Mike had obvious merits as a house guest, from
Mum and Dad's point of view. He didn't stammer noticeably more or less in their company than he
did in mine. It was natural to his generation of Americans to address their seniors as ‘Sir' and
‘Ma'am', forms of speech that would have seemed self-abasing or actively satirical on the lips
of their British equivalents.

That suited Dad, who didn't at all mind being
truckled to. He was even indulgent towards over-truckling, seeing it as a fault in the right
direction, a badge of good-heartedness, not to be penalized. It was under-truckling he didn't
care for, any sort of reverence shortfall.

Mum wasn't so certain, since she always suspected
deferential manners of insincerity or secret mockery. She seemed to be straining to detect an
element of the sardonic in his use of ‘Ma'am'. Had this complicated stranger, perhaps slightly
too good to be true, mistaken her for the Queen?

Mothers are apt to be sceptical about a son's
choice of partner. Perhaps she could see nude gym written all over him.

There were less harmonious aspects to his manner.
Mike responded to quite small surprises in conversation with the exclamation ‘Jesus!', a
mannerism which drew a flinch and a blink from Dad the first time it happened, and a frown
whenever it was repeated.

Mum and Dad weren't hopelessly provincial. They
knew that if a dinner guest cut his food up methodically, then
transferred
the fork to his right hand for the purpose of conveying nourishment to his mouth, there was no
cause for alarm. These were standard American manners, deeply embodied aspects of culture.

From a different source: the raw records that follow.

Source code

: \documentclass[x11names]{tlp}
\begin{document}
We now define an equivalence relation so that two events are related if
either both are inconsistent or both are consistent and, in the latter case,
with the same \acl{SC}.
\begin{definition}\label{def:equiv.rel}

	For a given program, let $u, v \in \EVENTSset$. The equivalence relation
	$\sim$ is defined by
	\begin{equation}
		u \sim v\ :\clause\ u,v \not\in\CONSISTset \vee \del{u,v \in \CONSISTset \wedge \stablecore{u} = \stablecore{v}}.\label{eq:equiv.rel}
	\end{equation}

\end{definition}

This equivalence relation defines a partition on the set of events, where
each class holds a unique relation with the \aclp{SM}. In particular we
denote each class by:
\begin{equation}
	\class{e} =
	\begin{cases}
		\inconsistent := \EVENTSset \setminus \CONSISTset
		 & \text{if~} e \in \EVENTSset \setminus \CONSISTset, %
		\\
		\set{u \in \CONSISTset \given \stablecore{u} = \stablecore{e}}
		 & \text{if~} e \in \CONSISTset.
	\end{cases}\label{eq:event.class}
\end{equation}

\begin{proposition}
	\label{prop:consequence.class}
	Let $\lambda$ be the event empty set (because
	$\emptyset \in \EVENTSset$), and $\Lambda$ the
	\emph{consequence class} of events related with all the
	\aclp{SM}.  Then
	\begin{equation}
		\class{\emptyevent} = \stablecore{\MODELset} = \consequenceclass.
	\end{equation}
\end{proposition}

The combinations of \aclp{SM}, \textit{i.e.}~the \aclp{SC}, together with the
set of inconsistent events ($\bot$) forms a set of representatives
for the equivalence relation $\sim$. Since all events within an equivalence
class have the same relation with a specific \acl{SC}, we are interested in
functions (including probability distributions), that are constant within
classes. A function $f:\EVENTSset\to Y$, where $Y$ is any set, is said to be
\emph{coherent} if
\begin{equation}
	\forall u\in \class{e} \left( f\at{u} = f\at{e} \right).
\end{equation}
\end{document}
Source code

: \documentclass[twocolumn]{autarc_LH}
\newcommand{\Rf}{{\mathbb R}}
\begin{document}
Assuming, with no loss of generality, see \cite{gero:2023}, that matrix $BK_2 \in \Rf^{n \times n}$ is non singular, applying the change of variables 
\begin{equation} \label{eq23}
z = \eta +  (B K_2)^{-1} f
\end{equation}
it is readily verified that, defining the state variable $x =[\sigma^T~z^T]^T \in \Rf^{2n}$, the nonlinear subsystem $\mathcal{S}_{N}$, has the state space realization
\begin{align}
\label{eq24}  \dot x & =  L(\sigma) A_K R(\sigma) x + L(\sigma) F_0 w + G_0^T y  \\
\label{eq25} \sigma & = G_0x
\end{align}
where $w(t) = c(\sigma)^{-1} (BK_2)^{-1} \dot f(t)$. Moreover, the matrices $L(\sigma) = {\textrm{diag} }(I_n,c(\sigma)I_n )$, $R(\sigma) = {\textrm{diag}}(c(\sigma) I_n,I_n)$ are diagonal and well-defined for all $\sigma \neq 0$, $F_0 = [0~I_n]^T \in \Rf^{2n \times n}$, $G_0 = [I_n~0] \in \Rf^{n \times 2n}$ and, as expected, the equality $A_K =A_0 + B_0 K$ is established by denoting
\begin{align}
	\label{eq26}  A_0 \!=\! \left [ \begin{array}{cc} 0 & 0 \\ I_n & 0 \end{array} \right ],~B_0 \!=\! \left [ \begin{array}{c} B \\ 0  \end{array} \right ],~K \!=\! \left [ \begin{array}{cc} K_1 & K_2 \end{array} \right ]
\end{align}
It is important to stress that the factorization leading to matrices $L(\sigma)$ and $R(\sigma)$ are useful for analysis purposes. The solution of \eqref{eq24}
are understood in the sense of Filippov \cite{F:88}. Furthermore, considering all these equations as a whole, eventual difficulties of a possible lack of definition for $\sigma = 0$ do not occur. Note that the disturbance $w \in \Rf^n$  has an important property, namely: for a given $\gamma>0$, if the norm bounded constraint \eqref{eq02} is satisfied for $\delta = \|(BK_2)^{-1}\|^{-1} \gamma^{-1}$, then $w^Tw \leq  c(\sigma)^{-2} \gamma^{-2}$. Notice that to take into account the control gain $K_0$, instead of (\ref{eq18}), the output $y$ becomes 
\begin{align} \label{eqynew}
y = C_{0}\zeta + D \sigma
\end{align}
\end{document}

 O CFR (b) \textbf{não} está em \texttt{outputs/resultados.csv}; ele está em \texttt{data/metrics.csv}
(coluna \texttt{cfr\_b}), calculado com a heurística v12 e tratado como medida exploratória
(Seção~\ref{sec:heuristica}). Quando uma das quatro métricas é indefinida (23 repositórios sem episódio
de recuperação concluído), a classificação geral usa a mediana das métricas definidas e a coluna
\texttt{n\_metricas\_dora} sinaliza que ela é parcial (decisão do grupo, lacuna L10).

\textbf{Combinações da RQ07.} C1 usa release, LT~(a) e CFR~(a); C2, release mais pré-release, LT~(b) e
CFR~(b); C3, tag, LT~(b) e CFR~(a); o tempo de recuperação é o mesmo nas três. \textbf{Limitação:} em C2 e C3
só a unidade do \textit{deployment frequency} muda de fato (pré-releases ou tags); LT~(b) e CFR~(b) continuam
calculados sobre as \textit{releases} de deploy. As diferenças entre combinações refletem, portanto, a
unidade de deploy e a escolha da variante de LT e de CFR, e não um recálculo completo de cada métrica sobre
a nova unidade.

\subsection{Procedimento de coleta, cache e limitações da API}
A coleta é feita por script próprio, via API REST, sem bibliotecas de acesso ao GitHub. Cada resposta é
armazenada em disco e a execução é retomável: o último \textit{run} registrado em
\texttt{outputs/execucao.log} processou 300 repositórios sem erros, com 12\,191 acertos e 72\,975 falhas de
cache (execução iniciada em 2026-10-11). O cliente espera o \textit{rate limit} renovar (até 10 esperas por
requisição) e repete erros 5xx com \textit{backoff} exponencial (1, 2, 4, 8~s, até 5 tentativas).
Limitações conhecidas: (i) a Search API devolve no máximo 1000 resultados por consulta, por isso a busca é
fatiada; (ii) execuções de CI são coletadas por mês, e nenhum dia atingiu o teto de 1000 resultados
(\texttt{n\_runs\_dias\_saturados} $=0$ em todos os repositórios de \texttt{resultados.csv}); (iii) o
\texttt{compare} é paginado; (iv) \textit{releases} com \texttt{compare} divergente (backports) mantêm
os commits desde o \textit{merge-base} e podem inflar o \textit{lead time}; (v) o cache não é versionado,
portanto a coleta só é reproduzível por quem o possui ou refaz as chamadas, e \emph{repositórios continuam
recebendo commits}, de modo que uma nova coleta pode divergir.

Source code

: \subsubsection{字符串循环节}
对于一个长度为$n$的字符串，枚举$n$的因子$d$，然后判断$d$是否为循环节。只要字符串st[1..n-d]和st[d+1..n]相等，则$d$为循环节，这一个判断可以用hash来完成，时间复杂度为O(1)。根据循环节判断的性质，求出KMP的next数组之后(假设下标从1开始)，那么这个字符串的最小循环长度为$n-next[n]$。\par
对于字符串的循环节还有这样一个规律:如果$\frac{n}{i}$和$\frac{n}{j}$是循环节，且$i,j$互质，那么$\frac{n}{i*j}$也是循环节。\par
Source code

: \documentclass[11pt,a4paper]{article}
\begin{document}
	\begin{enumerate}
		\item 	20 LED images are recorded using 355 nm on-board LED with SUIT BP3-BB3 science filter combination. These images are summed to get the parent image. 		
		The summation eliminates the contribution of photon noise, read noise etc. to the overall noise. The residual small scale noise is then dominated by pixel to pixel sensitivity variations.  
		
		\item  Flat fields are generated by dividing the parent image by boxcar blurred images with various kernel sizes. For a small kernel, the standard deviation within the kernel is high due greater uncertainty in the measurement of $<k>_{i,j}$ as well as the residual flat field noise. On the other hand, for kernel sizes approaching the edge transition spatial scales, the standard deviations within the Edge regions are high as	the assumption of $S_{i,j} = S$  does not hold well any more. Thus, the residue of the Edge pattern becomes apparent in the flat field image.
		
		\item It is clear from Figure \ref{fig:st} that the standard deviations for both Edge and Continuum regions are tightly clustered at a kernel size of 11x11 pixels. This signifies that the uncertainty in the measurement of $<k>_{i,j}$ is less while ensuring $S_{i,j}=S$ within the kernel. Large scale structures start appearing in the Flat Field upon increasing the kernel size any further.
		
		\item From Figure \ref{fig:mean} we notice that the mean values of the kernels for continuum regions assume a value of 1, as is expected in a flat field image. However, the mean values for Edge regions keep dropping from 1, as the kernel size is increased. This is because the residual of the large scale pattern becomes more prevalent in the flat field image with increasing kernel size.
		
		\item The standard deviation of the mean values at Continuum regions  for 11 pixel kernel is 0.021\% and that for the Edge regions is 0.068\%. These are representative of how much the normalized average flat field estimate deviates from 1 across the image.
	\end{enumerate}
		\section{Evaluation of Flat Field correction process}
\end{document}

Mike, though, may have been slightly thrown by
grace before meals said in Welsh. There was the ‘long Welsh grace', itself very short, and the
‘short Welsh grace', lasting barely five seconds and in favour when food was late or appetites
keen. Mike will have been exposed to strings of exotic sound, timeless Celtic phonemes reaching
his eardrums as either ‘
Dee olch itty, dirion Da, um der dunneer, rothion ra, row innee er
wen ai thlon, ara boo-id sith ger-ein bron. Amen
' or else ‘
Ben deeth yan boo-id, oth
yew. Amen
'. The only bits he could reasonably be expected to join in were those
‘Amens'.

Family meals could be a bit of a minefield – for
all of us – and Mike had the disadvantage of not having been issued with a map. For instance,
Tim might choose to steer the conversation towards the subject of punk rock, not just to get
Dad's goat but as part of a more multifarious agenda, hinting at the ‘sex pistol' primed and
ready to fire. He enjoyed setting up a complex conversational turbulence, while I tried to steer
the talk towards calmer water, or (in emergencies) bailed the bilges frantically and hid my fear
of being swamped by the forces I had set in motion.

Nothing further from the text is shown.